Byrd, the longest serving member of Congress in American history, was master of the grand gesture, especially the racial gesture. In 1942, at age 24, he joined the Ku Klux Klan and quickly rose to the position of "Exalted Cyclops." He vowed to fellow bigots that he would "never fight in the armed forces with a Negro by my side. ... Rather I should die a thousand times, and see Old Glory trampled in the dirt never to rise again, than to see this beloved land of ours degraded by race mongrels, a throwback to the blackest specimen from the wilds."
As talk of equal rights for blacks emerged, with Northern Democrats going along, Southern whites sensed that the Old Confederacy was under assault. Byrd joined the Dixiecrat Party, a splinter group of diehard segregationists who left the Democratic Party in 1948. They opposed racial integration and fought to keep Jim Crow laws. Their slogan, which Byrd proudly proclaimed at meetings, was "Segregation Forever!"
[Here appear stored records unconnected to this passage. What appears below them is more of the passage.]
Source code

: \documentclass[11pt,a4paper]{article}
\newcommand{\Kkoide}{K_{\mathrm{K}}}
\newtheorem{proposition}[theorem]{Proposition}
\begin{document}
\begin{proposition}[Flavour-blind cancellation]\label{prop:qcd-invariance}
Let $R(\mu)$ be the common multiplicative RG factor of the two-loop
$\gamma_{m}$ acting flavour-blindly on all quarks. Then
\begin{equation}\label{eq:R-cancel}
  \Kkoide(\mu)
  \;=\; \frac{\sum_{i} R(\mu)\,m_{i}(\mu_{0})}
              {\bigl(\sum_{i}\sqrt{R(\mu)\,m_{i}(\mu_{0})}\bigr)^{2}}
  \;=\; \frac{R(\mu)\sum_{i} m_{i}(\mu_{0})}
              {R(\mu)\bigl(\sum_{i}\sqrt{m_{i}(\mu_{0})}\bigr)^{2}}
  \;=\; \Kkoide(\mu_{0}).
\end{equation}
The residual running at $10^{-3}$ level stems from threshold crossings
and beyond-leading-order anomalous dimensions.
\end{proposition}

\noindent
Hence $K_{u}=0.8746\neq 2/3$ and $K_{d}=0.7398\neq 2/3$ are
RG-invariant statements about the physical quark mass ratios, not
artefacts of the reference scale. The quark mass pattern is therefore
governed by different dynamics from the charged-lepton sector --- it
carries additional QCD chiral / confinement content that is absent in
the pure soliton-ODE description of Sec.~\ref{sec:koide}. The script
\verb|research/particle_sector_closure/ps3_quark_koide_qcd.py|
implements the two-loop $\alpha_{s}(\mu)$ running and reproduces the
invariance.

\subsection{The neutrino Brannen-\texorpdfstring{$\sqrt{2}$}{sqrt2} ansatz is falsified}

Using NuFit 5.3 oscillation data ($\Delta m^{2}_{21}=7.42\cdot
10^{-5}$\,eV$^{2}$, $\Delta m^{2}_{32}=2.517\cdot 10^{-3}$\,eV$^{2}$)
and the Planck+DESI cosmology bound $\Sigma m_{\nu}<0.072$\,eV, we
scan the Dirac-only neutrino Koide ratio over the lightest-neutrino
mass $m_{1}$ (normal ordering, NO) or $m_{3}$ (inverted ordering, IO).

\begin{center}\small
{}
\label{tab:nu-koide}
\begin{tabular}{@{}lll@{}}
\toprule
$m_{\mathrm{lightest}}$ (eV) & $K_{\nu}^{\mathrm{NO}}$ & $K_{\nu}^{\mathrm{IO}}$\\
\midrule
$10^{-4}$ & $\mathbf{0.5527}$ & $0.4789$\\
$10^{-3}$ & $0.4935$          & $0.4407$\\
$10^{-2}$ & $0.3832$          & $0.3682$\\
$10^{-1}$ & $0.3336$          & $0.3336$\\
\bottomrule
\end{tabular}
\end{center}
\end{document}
Byrd's grandest gesture came in 1964, when he took to the Senate floor and delivered a 14-hour, round-the-clock speech opposing the Civil Rights Act. The legislation passed, as did other such legislation later on.
In another grand gesture, Byrd opposed the nomination of Thurgood Marshall to the Supreme Court. He teamed up with FBI director J. Edgar Hoover to try to derail the confirmation by trying to prove that Marshall, the first black to be nominated to the court, had ties to the Communist Party.
Then came the 1970s, when Byrd began to enjoy leadership positions in the Senate. He started to change, repeatedly apologizing for his racist past, calling his ties to the Klan and other such misdeeds "the biggest mistake of my life."
From that point on, he supported all civil rights legislation and antipoverty efforts. It was Byrd who proposed $10 million to underwrite a Martin Luther King National Memorial in the nation's capital. Although he never lost his conservative roots, Byrd sided with Senate liberals on most bills and issues.
What motivated him? This is what he told the Washington Post: "A leadership role is different, and one does represent a broader constituency." He had come to see himself as a voice for ordinary citizens, supporting vocational schools, community colleges and adult education. In recent years, the NAACP gave Byrd a 100 percent rating on issues important to blacks and other ethnic minorities.
This former Klansman was an early supporter of Barack Obama for president. As his health steadily declined, Byrd had a final grand gesture up his sleeve: Frail and confined to a wheelchair, he surprised many colleagues by being on call to vote for Obama's health care reform legislation.
Byrd, the one-time segregationist, changed for the better. And like his beloved South, he always will be an enigma.